Book Notes Flashcards
What is classification?
Predicts for each individual in a population, to which set of classes that individual belongs to.
List of classes must be exhaustive and mutually exclusive.
Related tasks: scoring and class probability estimation.
Scoring model: estimates a score to determine the probability that each individual belongs to each class .
What is regression?
Attempts to estimate or predict, for each individual, the numerical value of some variable for that individual: “given x, what is y?”
Value estimation > Has a numerical target (€, height, time etc.)
Predicts how much something will happen
Whst is similarity matching?
Attempts to identify similar individuals (people, product etc.) based on data known about them
Often used for making product recommendations
“Given these characteristics, who is similar to my target audience”
What is clustering?
Attempts to group individuals in a population together by their similarity (but not driven by any specific purpose)
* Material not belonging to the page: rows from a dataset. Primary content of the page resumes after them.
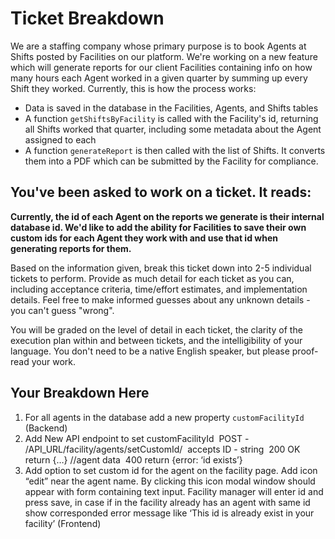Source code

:# Ticket Breakdown
We are a staffing company whose primary purpose is to book Agents at Shifts posted by Facilities on our platform. We're working on a new feature which will generate reports for our client Facilities containing info on how many hours each Agent worked in a given quarter by summing up every Shift they worked. Currently, this is how the process works:

- Data is saved in the database in the Facilities, Agents, and Shifts tables
- A function `getShiftsByFacility` is called with the Facility's id, returning all Shifts worked that quarter, including some metadata about the Agent assigned to each
- A function `generateReport` is then called with the list of Shifts. It converts them into a PDF which can be submitted by the Facility for compliance.

## You've been asked to work on a ticket. It reads:

**Currently, the id of each Agent on the reports we generate is their internal database id. We'd like to add the ability for Facilities to save their own custom ids for each Agent they work with and use that id when generating reports for them.**


Based on the information given, break this ticket down into 2-5 individual tickets to perform. Provide as much detail for each ticket as you can, including acceptance criteria, time/effort estimates, and implementation details. Feel free to make informed guesses about any unknown details - you can't guess "wrong".


You will be graded on the level of detail in each ticket, the clarity of the execution plan within and between tickets, and the intelligibility of your language. You don't need to be a native English speaker, but please proof-read your work.

## Your Breakdown Here

1. For all agents in the database add a new property `customFacilityId` (Backend)
2. Add New API endpoint to set customFacilityId  POST - /API_URL/facility/agents/setCustomId/  accepts ID - string  200 OK return {…} //agent data  400 return {error:  ‘id exists’}
3. Add option to set custom id for the agent on the facility page. Add icon “edit” near the agent name. By clicking this icon modal window should appear with form containing text input. Facility manager will enter id and press save, in case if in the facility already has an agent with same id show corresponded error message like ‘This id is already exist in your facility’ (Frontend)

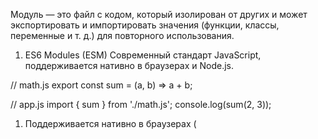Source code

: Модуль — это файл с кодом, который изолирован от других и может экспортировать и импортировать значения (функции, классы, переменные и т. д.) для повторного использования.

1. ES6 Modules (ESM)
Современный стандарт JavaScript, поддерживается нативно в браузерах и Node.js.

// math.js
export const sum = (a, b) => a + b;

// app.js
import { sum } from './math.js';
console.log(sum(2, 3));

1. Поддерживается нативно в браузерах (<script type="module">)
2. Работает асинхронно
3. Использует import / export
4. Tree-shaking (можно удалять неиспользуемый код при сборке)

2. CommonJS (CJS)
Используется в Node.js (до появления ESM).

// math.js
exports.sum = (a, b) => a + b;

// app.js
const { sum } = require('./math');
console.log(sum(2, 3));

1. Использует require() и module.exports
2. Работает синхронно (поэтому плохо подходит для браузера)
3. Основной формат в Node.js до v12

✅ Подходит для серверного JS (Node.js)
⚠️ Не работает в браузере без сборщика (webpack, browserify)

3. AMD (Asynchronous Module Definition)
Старый стандарт для браузеров, до появления ESM.

// math.js
define([], function() {
  return {
    sum: function(a, b) {
      return a + b;
    }
  };
});

// app.js
require(['math'], function(math) {
  console.log(math.sum(2, 3));
});

1. Асинхронная загрузка модулей (через define и require)
2. Использовался с RequireJS
3. Подходит для браузера без сборки

⚙️ Исторически важен, но сейчас почти не используется

4. SystemJS
Универсальный загрузчик, совместимый с ES-модулями, AMD и CommonJS.

System.import('/app.js').then(module => {
  module.run();
});


1. Может грузить модули разных типов
2. Использовался как полифил для ESM до их поддержки браузерами
3. Применяется в некоторых проектах с SystemJS loader

🧠 Гибкий, но громоздкий


5. UMD (Universal Module Definition)
Совмещает CommonJS + AMD + глобальные переменные — “универсальный формат”.

(function (root, factory) {
  if (typeof define === 'function' && define.amd)
    define([], factory); // AMD
  else if (typeof module === 'object' && module.exports)
    module.exports = factory(); // CommonJS
  else
    root.myLib = factory(); // Глобальная переменная
}(this, function () {
  return { sum: (a, b) => a + b };
}));

1. Подходит и для Node.js, и для браузера
2. Часто используется в библиотеках (например, Lodash)

🧰 Универсальный, но устаревающий формат


6. var в контексте модулей
Не тип модуля, а просто старая система переменных (до let/const).
var имеет функциональную область видимости, не блочную
В модульных системах var встречается в старом коде (IIFE, UMD)
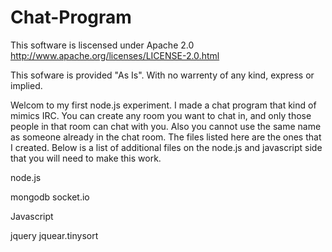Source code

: Chat-Program
============

This software is liscensed under Apache 2.0
http://www.apache.org/licenses/LICENSE-2.0.html

This sofware is provided "As Is".  With no warrenty of any kind, express or implied.  

Welcom to my first node.js experiment.  I made a chat program that kind of mimics IRC.  You can create any room you want to 
chat in, and only those people in that room can chat with you.  Also you cannot use the same name as someone already in the 
chat room.  The files listed here are the ones that I created.  Below is a list of additional files on the node.js and 
javascript side that you will need to make this work.


node.js

mongodb
socket.io

Javascript

jquery
jquear.tinysort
Useful in preliminary domain exploration to see which natural groups exist in data set
Basis for developing subsequent subtasks
What is co-occurence grouping?
What is profiling?
Attempts to characterize the typical behavior of an individual, group or population
Can be done at different levels: entire population or sub-clusters of the data
Use case: Often used to establish behavioral norms (typical purchases or user behavior) for anomaly detection applications such as fraud detection and monitoring intrusions
What is link prediction?
Attempts to predict connections between data items, usually by suggesting that a link should exist, and possibly estimating the strength of the link
Use case A: Recommending friends in social networks, based on shared social connections
Use case B: Recommending movies on Netflix
Logic at work: Searching for links that do not exist, but are predicted to exist and be strong
What is data reduction?
Attempts to take a large set of data and replace it with a smaller set of data that contains much of the important information of in the larger set
Goal: Higher readability, thus easier to generate insights, at a (small) loss of information
What is causal remodelling?
Attempts to help us understand what events or actions actually influence others
Key question: Is event B actually influenced by A or do other factors explain the observation
Useful techniques: A/B testing
What is supervised data mining?
Problem statement is clearly defined (based on certain conditions which must be met)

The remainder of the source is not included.